China’s growth will play a crucial role in determining the trajectory of how the world deals with climate change. After all, the country is responsible for about 25 percent of global climate pollution and burns almost half of the world’s coal supply each year. Unfortunately, things might even get worse.
“In 15 years, about 250 million more people will likely move to cities and use twice as much energy than in the countryside,” according to the Environmental Defense Fund. Understanding where China currently stands in terms of climate pollution and the policies it has adopted to deal with the situation is critical for anyone concerned about the issue of climate change.
The current situation
On the negative side, China’s emissions of carbon dioxide rose by around 2.5 percent last year. This is the largest such growth when compared to the previous five years. In 2018, the country added almost 30GW of new coal power capacity, thereby bringing its total coal capacity under construction to 235 GW. In the first half of 2019, this trend of coal power additions has persisted; indicating that China’s emissions from the coal industry are not going to decline anytime soon.

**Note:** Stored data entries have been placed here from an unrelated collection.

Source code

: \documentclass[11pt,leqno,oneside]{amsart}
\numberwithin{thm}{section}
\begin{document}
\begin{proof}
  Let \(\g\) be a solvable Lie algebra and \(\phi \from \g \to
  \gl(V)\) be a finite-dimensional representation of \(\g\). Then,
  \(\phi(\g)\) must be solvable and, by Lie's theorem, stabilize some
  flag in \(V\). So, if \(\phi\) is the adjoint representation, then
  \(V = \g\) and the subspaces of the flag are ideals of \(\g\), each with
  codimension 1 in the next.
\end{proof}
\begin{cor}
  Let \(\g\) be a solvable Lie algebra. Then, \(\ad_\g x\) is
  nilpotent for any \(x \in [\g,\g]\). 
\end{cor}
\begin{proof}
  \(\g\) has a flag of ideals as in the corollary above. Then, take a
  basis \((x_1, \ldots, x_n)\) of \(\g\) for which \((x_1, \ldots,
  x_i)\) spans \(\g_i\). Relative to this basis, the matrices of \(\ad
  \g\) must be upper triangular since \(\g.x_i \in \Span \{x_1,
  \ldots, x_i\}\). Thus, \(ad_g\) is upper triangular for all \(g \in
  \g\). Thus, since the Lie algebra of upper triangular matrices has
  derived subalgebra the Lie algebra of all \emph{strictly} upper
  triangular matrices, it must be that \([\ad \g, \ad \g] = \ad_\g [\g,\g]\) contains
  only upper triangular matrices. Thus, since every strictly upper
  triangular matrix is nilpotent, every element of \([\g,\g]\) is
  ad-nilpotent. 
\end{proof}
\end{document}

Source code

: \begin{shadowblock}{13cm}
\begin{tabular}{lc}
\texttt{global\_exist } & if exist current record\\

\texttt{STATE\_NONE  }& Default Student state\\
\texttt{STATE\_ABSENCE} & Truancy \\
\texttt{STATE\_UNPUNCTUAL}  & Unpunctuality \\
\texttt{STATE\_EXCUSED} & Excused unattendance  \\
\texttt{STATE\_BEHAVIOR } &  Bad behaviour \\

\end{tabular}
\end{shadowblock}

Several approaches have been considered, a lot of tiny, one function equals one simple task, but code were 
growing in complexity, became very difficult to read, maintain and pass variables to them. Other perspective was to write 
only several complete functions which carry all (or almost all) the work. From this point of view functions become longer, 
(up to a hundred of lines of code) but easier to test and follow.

As far as the positives are concerned, China continues to lead the world in terms of renewable power deployment. Last year, 43 percent of the world’s new renewable power capacity installations were from China. The country also accounts for about 99 percent of the electric buses and 45 percent of the electric cars in the world.
Beijing is trying to fulfill its 2030 Nationally Determined Contribution (NDC) target to reduce emissions. According to the NDC, China wants to have 10 percent gas and 20 percent non-fossil fuel in its primary energy mix. However, some believe that this may not be enough to fight climate change.
“China’s NDC is not ambitious enough to limit warming to below 2°C, let alone to 1.5°C as required under the Paris Agreement, unless other countries make much deeper reductions at the comparably greater effort,” according to Climate Action Tracker. According to the Paris Agreement, China has pledged to achieve peak CO2 emissions by 2030 at the latest. Forest stock has to be increased by 4.5 billion cubic meters compared to 2005.
Beijing will implement China 6 emissions standards for passenger vehicles in July 2020. When implemented, the emissions standards for heavy-duty vehicles will be similar to the measures adopted in Japan, the EU, and the U.S. The country will start emissions trading in 2020. Its carbon market will initially cover the power sector.
However, policy implementation can be quite tricky in China. “Key ministries may fail to coordinate. Resources for enforcement may be lacking. Policies designed to achieve different objectives may conflict. The priorities of provincial leaders may not align with policies from Beijing. For these reasons and more, stated policies — while important — are just part of the picture when it comes to understanding the Chinese response to climate change,” according to Energy Policy.
China encourages the use of new energy vehicles through the use of tax exemptions and subsidies. The sector is expected to account for 10 percent of total vehicle sales in 2019 and 12 percent of the sales in 2020. A mandatory renewable energy certificate scheme has also been announced that will set up renewable energy targets that each province has to meet.